Last week, the FCC entered into a consent decree with the operator of a low power TV station, where the broadcaster admitted to violating FCC rules by selling advertising packages that included guaranteed appearances of the advertiser on a local news and information program, without any notice to viewers that the programming was sponsored. The decree imposed a 5-year compliance plan on the licensee, requiring the training of employees on sponsorship identification requirements of the FCC rules, the adoption of plans to ensure that the issue does not arise again, and the reporting to the FCC of any similar issues that arise in the future. In addition, the licensee had to pay a $60,000 penalty – and the language of the decree suggests that this fine would have been significantly larger had the licensee been able to pay more (as it was, the licensee is allowed to pay off the penalty in $1000 per month increments). This penalty should not be a surprise, as the conduct raises significant sponsorship identification issues, as well as a host of issues under the FCC’s political broadcasting rules.

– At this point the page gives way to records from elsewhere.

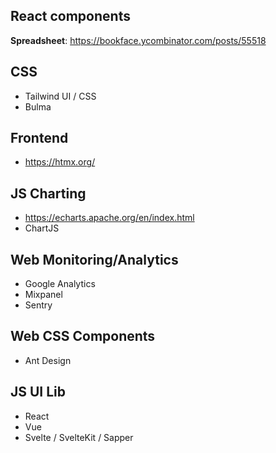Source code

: 
## React components
__Spreadsheet__: https://bookface.ycombinator.com/posts/55518

## CSS
- Tailwind UI / CSS
- Bulma

## Frontend
- https://htmx.org/

## JS Charting
- https://echarts.apache.org/en/index.html
- ChartJS 

## Web Monitoring/Analytics
- Google Analytics
- Mixpanel
- Sentry

## Web CSS Components
- Ant Design

## JS UI Lib
- React
- Vue
- Svelte / SvelteKit / Sapper


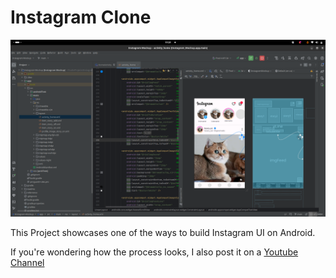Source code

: # Instagram Clone

![preview](readme/project.png)

This Project showcases one of the ways to build Instagram UI on Android.

If you're wondering how the process looks, I also post it on a [Youtube Channel](https://youtube.com/playlist?list=PLLwArSPZUL3vCVzP7ovACWllvKCq_dUB5&si=oAasuAl1ChRLjKr8)

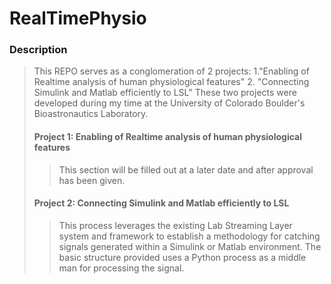 # RealTimePhysio
### Description
> This REPO serves as a conglomeration of 2 projects:
> 1."Enabling of Realtime analysis of human physiological features"
> 2. "Connecting Simulink and Matlab efficiently to LSL"
> These two projects were developed during my time at the University of Colorado Boulder's Bioastronautics Laboratory.
> #### Project 1: Enabling of Realtime analysis of human physiological features
>>
>> This section will be filled out at a later date and after approval has been given.
>>
> #### Project 2: Connecting Simulink and Matlab efficiently to LSL
>> This process leverages the existing Lab Streaming Layer system and framework to establish a methodology for catching signals generated within a Simulink or Matlab environment. The basic structure provided uses a Python process as a middle man for processing the signal. 
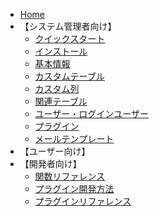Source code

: * [Home](/ja/)
* 【システム管理者向け】
  * [クイックスタート](/ja/quickstart.md)
  * [インストール](/ja/install.md)
  * [基本情報](/ja/base_info.md)
  * [カスタムテーブル](/ja/table.md)
  * [カスタム列](/ja/column.md)
  * [関連テーブル](/ja/relation.md)
  * [ユーザー・ログインユーザー](/ja/user.md)
  * [プラグイン](/ja/plugin.md)
  * [メールテンプレート](/ja/mail.md)
* 【ユーザー向け】
* 【開発者向け】
  * [関数リファレンス](/ja/func_reference.md)
  * [プラグイン開発方法](/ja/plugin_quickstart.md)
  * [プラグインリファレンス](/ja/plugin_reference.md)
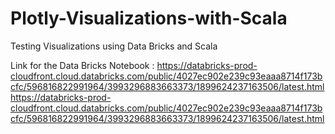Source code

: # Plotly-Visualizations-with-Scala
Testing Visualizations using Data Bricks and Scala

Link for the Data Bricks Notebook : https://databricks-prod-cloudfront.cloud.databricks.com/public/4027ec902e239c93eaaa8714f173bcfc/596816822991964/3993296883663373/1899624237163506/latest.html
https://databricks-prod-cloudfront.cloud.databricks.com/public/4027ec902e239c93eaaa8714f173bcfc/596816822991964/3993296883663373/1899624237163506/latest.html

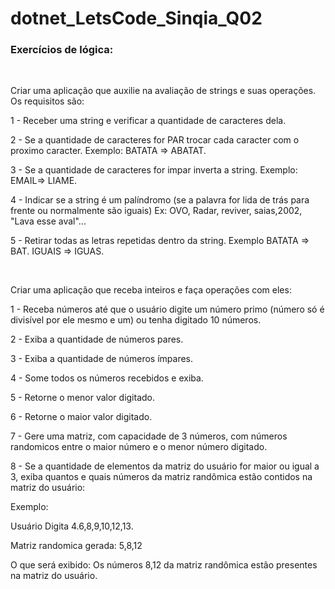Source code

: # dotnet_LetsCode_Sinqia_Q02

### Exercícios de lógica:
<br>

Criar uma aplicação que auxilie na avaliação de strings e suas operações. Os requisitos são:

1 - Receber uma string e verificar a quantidade de caracteres dela.

2 - Se a quantidade de caracteres for PAR trocar cada caracter com o proximo caracter. Exemplo: BATATA => ABATAT.

3 - Se a quantidade de caracteres for impar inverta a string. Exemplo: EMAIL=> LIAME.

4 - Indicar se a string é um palíndromo (se a palavra for lida de trás para frente ou normalmente são iguais) Ex: OVO, Radar, reviver, saias,2002, "Lava esse aval"...

5 - Retirar todas as letras repetidas dentro da string. Exemplo BATATA => BAT. IGUAIS => IGUAS.

<br>

Criar uma aplicação que receba inteiros e faça operações com eles:

1 - Receba números até que o usuário digite um número primo (número só é divisível por ele mesmo e um) ou tenha digitado 10 números.

2 - Exiba a quantidade de números pares.

3 - Exiba a quantidade de números ímpares.

4 - Some todos os números recebidos e exiba.

5 - Retorne o menor valor digitado.

6 - Retorne o maior valor digitado.

7 - Gere uma matriz, com capacidade de 3 números, com números randomicos entre o maior número e o menor número digitado.

8 - Se a quantidade de elementos da matriz do usuário for maior ou igual a 3, exiba quantos e quais números da matriz randômica estão contidos na matriz do usuário:

Exemplo:

Usuário Digita 4.6,8,9,10,12,13.

Matriz randomica gerada: 5,8,12

O que será exibido: Os números 8,12 da matriz randômica estão presentes na matriz do usuário.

Having paid appearances in local programming without a sponsorship identification has in the past been a source of FCC concern – and has resulted in big penalties where a sponsor is not disclosed to the public. For instance, we wrote here about a fine of more than $13 million imposed on Sinclair Broadcasting for running feature stories about a local cancer institute that had been promised to the institute as part of a paid advertising package, without disclosing the payment on-air. Any time a broadcaster receives anything of value in exchange for saying something on the air, the broadcaster needs to disclose that consideration and who provided it. Even program suppliers need to disclose that they have been paid when they have been paid to say something on the air. For more information, see, for example our article here where a TV political commentator was required to disclose that he was being paid to support certain political positions, and our article here on requiring program syndicators to make clear when programming they provide has been sponsored. The FCC’s recent rules about the disclosure of foreign government-sponsored programming (see our articles here and here) also require that broadcasters assure that any buyer of program time on the station has not itself been paid by a foreign government or their agent to say something in their programming.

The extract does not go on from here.